Inzwischen hat sie dem Wettbewerb zwar zugestimmt - geht aber immer noch von einem Baubeginn in frühestens zwei Jahren aus, während Offmann sogar mit fünf rechnet. Der Beschluss des Stadtrats, nun doch einen Wettbewerb für ein Zentrum mit Schule auszuschreiben, kann da kaum als Erfolg gelten. SPD-Fraktionschef Helmut Schmidt: "Natürlich gibt es Leute, die von Überfrachtung sprechen. Anscheinend gibt der Platz das alles ja nicht her. Die Frage ist, wie das Wettbewerbsergebnis da aussehen wird."

Wird der Konflikt durch den Wettbewerb nur aufgeschoben? Alexandra Weis, Mitarbeiterin für Stadtplanung der Grünen-Fraktion: "Die meisten Stadträte haben noch Bedenken. Es besteht die Gefahr, dass die Planung zu dicht wird. Schließlich ist der Platz nicht allein für die Gemeinde da. Dazu kommt das sicherheitstechnische Problem. Wir können uns als demokratische Institution hier doch nicht das Denken verbieten, bloß weil es die Jüdische Gemeinde ist."

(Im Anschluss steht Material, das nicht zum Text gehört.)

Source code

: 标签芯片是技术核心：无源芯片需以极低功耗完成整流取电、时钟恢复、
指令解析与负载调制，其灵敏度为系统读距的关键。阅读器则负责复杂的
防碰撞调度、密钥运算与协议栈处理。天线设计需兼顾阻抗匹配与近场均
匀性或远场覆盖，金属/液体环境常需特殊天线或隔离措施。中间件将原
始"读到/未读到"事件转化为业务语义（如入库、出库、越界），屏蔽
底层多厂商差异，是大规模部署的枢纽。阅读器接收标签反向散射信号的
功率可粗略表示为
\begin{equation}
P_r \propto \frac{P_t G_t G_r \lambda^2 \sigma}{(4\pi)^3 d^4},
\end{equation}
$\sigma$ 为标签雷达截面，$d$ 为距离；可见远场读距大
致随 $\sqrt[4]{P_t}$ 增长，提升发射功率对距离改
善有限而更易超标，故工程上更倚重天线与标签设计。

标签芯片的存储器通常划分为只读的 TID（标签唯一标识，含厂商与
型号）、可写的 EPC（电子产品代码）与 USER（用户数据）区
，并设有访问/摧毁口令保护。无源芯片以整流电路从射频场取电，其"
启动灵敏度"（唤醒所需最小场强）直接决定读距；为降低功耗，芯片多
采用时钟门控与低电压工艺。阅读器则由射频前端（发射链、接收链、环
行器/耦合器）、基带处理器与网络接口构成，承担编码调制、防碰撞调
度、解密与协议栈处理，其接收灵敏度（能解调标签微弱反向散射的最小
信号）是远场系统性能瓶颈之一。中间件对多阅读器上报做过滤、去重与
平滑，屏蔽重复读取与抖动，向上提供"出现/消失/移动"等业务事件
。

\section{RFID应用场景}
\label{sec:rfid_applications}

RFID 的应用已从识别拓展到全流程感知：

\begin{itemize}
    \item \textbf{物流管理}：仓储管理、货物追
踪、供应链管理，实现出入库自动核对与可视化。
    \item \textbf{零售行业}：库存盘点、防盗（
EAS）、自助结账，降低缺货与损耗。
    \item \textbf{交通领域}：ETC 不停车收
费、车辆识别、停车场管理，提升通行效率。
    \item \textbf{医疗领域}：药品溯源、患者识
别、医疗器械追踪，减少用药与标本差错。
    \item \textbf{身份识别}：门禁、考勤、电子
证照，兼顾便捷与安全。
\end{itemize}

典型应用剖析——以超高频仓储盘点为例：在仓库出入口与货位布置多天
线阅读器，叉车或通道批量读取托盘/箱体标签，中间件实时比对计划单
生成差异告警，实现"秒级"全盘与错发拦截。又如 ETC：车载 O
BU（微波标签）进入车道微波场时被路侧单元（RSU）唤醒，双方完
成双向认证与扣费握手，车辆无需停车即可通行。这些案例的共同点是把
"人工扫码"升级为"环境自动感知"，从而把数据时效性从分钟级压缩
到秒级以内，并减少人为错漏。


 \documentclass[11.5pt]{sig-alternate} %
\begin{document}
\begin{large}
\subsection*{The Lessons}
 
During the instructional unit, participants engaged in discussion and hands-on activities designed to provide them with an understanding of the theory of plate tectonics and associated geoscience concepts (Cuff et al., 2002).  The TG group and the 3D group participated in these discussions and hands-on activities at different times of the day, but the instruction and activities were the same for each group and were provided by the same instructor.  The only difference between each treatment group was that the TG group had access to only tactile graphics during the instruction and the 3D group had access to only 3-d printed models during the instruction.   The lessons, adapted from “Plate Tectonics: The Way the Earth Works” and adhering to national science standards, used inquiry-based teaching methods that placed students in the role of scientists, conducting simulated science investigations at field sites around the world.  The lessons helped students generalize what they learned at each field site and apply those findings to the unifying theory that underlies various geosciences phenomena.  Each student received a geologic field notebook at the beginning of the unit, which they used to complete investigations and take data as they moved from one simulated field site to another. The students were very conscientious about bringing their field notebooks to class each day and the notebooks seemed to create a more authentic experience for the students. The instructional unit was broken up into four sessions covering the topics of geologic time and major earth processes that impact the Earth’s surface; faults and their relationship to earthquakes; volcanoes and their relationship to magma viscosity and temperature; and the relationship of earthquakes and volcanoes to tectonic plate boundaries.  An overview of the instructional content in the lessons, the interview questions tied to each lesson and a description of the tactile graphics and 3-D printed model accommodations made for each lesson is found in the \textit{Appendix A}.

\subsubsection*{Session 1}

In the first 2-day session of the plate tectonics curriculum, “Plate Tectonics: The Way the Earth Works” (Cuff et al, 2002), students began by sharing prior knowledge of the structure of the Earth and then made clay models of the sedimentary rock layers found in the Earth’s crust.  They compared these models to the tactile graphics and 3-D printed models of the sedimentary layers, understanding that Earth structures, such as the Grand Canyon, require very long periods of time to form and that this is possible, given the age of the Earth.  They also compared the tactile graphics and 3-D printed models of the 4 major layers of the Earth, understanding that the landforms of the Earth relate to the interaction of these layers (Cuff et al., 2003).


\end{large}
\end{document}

Auch FDP-Stadträtin Heodrun Kaspar fürchtet "das Sicherheitsproblem". Welcher Art die Bedenken genau sind, will niemand so konkret sagen. Aber "sicherheitstechnische Probleme" und "Leute, die von Überfrachtung sprechen", machen es deutlich: Man hat Angst. 5 500 Quadratmeter Jüdische Gemeinde sind manchem Münchener doch zuviel.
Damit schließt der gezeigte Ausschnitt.